[Rendered images with source text]

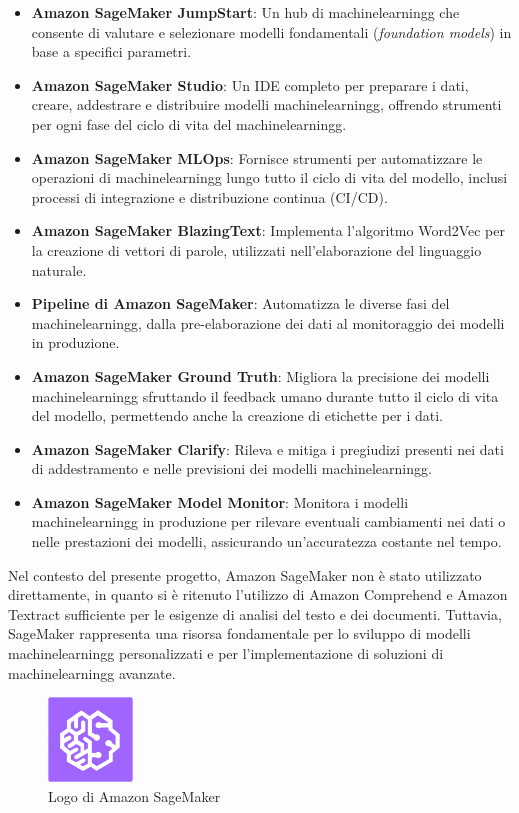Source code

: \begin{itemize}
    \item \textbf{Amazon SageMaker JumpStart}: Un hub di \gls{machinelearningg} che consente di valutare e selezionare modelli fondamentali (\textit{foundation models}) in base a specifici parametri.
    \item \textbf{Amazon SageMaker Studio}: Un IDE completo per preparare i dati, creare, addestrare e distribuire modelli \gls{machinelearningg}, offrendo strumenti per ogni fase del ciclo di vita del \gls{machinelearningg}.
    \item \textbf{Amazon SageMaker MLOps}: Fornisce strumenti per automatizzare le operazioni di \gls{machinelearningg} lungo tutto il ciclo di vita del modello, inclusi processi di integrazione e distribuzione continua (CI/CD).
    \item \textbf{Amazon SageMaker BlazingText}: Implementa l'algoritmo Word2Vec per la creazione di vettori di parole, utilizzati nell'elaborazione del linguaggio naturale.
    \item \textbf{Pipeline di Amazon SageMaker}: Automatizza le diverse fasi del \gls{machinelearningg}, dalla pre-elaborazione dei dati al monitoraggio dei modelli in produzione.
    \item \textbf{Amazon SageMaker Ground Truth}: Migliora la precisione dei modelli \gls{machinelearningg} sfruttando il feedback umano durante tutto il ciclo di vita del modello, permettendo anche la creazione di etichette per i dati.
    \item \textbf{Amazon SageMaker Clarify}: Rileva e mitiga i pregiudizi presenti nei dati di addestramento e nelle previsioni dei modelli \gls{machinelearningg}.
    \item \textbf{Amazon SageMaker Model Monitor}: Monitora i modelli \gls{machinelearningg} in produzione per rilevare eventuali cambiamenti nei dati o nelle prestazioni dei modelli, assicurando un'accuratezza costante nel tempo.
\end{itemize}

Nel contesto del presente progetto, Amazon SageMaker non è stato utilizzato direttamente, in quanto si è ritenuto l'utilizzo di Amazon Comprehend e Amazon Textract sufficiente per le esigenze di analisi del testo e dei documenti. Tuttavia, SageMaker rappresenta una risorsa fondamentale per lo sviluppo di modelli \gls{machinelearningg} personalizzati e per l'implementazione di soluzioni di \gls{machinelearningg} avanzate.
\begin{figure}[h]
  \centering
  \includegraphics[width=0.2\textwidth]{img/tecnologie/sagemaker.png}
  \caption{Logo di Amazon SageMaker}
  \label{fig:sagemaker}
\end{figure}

Brief:
Can you retype every record above exactly, leaving out the pictures?

Your solution:
Source code

: \begin{itemize}
    \item \textbf{Amazon SageMaker JumpStart}: Un hub di \gls{machinelearningg} che consente di valutare e selezionare modelli fondamentali (\textit{foundation models}) in base a specifici parametri.
    \item \textbf{Amazon SageMaker Studio}: Un IDE completo per preparare i dati, creare, addestrare e distribuire modelli \gls{machinelearningg}, offrendo strumenti per ogni fase del ciclo di vita del \gls{machinelearningg}.
    \item \textbf{Amazon SageMaker MLOps}: Fornisce strumenti per automatizzare le operazioni di \gls{machinelearningg} lungo tutto il ciclo di vita del modello, inclusi processi di integrazione e distribuzione continua (CI/CD).
    \item \textbf{Amazon SageMaker BlazingText}: Implementa l'algoritmo Word2Vec per la creazione di vettori di parole, utilizzati nell'elaborazione del linguaggio naturale.
    \item \textbf{Pipeline di Amazon SageMaker}: Automatizza le diverse fasi del \gls{machinelearningg}, dalla pre-elaborazione dei dati al monitoraggio dei modelli in produzione.
    \item \textbf{Amazon SageMaker Ground Truth}: Migliora la precisione dei modelli \gls{machinelearningg} sfruttando il feedback umano durante tutto il ciclo di vita del modello, permettendo anche la creazione di etichette per i dati.
    \item \textbf{Amazon SageMaker Clarify}: Rileva e mitiga i pregiudizi presenti nei dati di addestramento e nelle previsioni dei modelli \gls{machinelearningg}.
    \item \textbf{Amazon SageMaker Model Monitor}: Monitora i modelli \gls{machinelearningg} in produzione per rilevare eventuali cambiamenti nei dati o nelle prestazioni dei modelli, assicurando un'accuratezza costante nel tempo.
\end{itemize}

Nel contesto del presente progetto, Amazon SageMaker non è stato utilizzato direttamente, in quanto si è ritenuto l'utilizzo di Amazon Comprehend e Amazon Textract sufficiente per le esigenze di analisi del testo e dei documenti. Tuttavia, SageMaker rappresenta una risorsa fondamentale per lo sviluppo di modelli \gls{machinelearningg} personalizzati e per l'implementazione di soluzioni di \gls{machinelearningg} avanzate.
\begin{figure}[h]
  \centering
  \includegraphics[width=0.2\textwidth]{img/tecnologie/sagemaker.png}
  \caption{Logo di Amazon SageMaker}
  \label{fig:sagemaker}
\end{figure}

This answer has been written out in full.